=== WORK REQUEST ===
If an entry holds a picture, skip the picture but copy everything else exactly.
=======
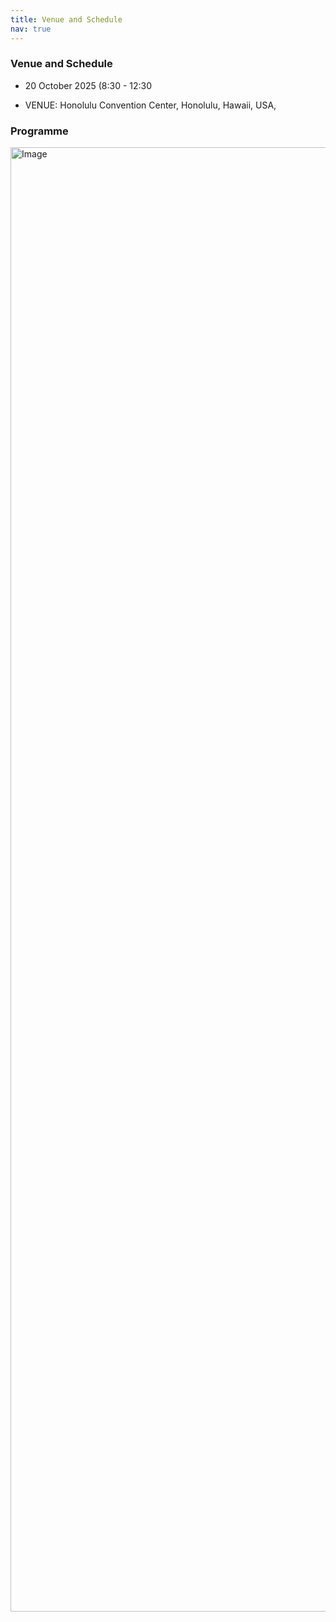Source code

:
 ```yaml
---
title: Venue and Schedule
nav: true
---
```

### Venue and Schedule

* 20 October 2025 (8:30 - 12:30 

* VENUE: Honolulu Convention Center, Honolulu, Hawaii, USA, 

### Programme

<img width="4950" height="2343" alt="Image" src="https://github.com/user-attachments/assets/dfc4b8cc-f3d2-49e4-8c63-d51ad93ead2b" />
=======
=== ANSWER TO THIS EXERCISE ===
Source code

:
 ```yaml
---
title: Venue and Schedule
nav: true
---
```

### Venue and Schedule

* 20 October 2025 (8:30 - 12:30 

* VENUE: Honolulu Convention Center, Honolulu, Hawaii, USA, 

### Programme

<img width="4950" height="2343" alt="Image" src="https://github.com/user-attachments/assets/dfc4b8cc-f3d2-49e4-8c63-d51ad93ead2b" />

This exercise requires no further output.